Изучать всю чувственную систему оповещения и одновременно придумывать подходящие способы для того, чтобы что-то из среды получить по хорошему мы начинаем еще в ранних отношениях, в контакте с матерью. Именно она, эмпатически откликаясь на плач ребенка может сказать «тебе видимо грустно» или видя, как дитя радуется новой игрушке — «вижу, что тебе радостно» или же «как тебе не стыдно?!» когда ребенок что-то эдакое учудил… Ну это если в идеале конечно.
Первоначально ребенок может быть очень напуган силой переживаний и основная задача родителя тут — не только выдержать, скрепя сердце, но и присутствовать, оставаться при этом спокойным и впоследствии также ребенку объяснить, а что это вообще было с ним такое.

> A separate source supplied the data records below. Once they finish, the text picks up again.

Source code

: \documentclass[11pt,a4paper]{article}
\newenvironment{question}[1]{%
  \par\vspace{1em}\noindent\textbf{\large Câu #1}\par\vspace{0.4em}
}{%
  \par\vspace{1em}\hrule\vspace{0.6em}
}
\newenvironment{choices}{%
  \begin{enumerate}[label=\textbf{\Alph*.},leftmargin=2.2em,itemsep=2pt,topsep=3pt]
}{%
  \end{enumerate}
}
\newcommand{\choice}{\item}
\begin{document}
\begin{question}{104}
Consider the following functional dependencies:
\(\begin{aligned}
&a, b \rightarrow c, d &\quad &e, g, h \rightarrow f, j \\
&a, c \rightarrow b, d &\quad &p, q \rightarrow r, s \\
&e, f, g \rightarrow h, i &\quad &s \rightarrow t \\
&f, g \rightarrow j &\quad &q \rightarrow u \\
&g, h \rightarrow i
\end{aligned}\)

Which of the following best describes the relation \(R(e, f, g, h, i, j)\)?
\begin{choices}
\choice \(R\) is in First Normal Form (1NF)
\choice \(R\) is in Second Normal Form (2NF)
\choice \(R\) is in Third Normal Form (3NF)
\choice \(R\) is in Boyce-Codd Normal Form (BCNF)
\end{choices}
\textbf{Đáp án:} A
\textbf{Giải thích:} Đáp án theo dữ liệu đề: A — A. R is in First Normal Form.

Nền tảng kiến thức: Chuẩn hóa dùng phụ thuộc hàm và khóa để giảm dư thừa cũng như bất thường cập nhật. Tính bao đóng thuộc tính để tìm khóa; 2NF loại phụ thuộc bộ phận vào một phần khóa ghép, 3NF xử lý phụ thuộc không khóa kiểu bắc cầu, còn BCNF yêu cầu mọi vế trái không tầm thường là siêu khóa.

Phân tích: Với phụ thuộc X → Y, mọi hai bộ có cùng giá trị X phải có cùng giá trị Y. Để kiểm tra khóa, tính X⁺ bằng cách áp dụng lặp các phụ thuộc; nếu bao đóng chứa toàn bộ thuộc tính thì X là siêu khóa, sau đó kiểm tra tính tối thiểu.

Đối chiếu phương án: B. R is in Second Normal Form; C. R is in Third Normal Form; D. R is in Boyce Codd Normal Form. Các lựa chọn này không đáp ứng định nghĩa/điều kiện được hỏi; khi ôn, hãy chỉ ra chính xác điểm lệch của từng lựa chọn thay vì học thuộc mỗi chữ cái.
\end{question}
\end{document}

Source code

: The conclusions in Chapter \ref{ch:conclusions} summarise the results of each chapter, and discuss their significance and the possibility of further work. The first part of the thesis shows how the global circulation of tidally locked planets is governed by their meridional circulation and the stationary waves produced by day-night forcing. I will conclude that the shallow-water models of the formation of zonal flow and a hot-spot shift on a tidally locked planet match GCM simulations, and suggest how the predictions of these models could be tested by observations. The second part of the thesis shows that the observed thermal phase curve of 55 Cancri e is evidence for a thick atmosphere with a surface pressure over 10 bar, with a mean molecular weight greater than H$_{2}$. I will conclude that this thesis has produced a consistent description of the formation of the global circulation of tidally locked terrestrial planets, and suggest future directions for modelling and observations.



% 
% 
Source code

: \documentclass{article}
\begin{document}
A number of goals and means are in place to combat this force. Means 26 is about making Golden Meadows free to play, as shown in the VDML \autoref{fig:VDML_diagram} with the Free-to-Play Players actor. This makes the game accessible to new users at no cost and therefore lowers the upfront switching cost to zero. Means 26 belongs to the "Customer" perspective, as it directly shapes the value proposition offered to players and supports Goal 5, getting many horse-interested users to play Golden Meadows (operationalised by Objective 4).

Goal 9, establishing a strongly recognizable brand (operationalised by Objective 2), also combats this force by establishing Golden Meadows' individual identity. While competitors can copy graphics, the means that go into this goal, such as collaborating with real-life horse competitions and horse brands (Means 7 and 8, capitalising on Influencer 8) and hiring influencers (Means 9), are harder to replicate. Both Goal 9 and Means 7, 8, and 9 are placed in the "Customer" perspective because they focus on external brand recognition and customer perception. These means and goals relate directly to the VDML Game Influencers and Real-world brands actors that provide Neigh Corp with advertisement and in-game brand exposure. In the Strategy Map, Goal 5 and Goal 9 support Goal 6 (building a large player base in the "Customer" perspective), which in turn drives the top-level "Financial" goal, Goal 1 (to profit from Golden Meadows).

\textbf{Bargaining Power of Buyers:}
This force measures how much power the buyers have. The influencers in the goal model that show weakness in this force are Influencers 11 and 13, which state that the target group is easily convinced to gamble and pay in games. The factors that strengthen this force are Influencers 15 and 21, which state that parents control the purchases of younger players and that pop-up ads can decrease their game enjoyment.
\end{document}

Этот процесс называется еще словом «контейнирование», я тут пока подробно писать про него не буду, но пометку сделаю.
И уже на этапе распознавания чувств некоторые из них могут оказаться заблокированными. Это происходит, когда родитель сам не в силах справиться с какими-то проявлениями ребенка и разрушается от них (все чувства это вообще агрессия, а ребенок поначалу, не понимая, как обращаться с ней, к примеру, начинает, желая показать как сильно он маму любит и соответственно присвоить себе, бить ее и кусать). Впоследствии с выражением, например, злости как маркера собственных границ у такого выросшего уже ребенка могут возникнуть ну…не то чтобы проблемы: просто не будет ни этого чувства ни понимания собственных границ как таковых.
Вторая боль, которая подстерегает человека, родители которого не могли справляться с его сильными переживаниями — вообще неспособность о них говорить, опасаясь, что никто-никто, вот ну вообще совсем такого накала страстей / монстра внутри не выдержит. И очень часто я наблюдаю такую картину, когда внешне (и на самом деле внутренне) вполне себе симпатичные люди, очень трогательные и хрупкие, правда верят, что внутри них поселился монстр.
В этом смысле из главных задач психотерапии в целом заключается в том, чтобы не только помочь клиенту назвать то, что с ним происходит, но и вселить и оправдать уверенность в том, что любой силы его эмоции могут быть выдержаны в этом контакте. Потому что только тогда выясняется, что никакого «бабайки» внутри нет, пережитые эмоции теряют свой накал и наступает долгожданная свобода.
А если мы не знаем, что сейчас с нами происходит — это называется алексетимия — полная утрата чувствительности. Вариации на тему: аффективное реагирование (что по сути та же утрата чувствительности, ведь заметить что-то мы можем только на «низких скоростях»). А это, в свою очередь ведет к тому, что человек ощущает себя по большей части как «резиновая Зина»: «Ничего не понимаю, что со мной, но я ничего вообще не чувствую и не хочу». О том, как с этим обходиться я тоже скоро напишу.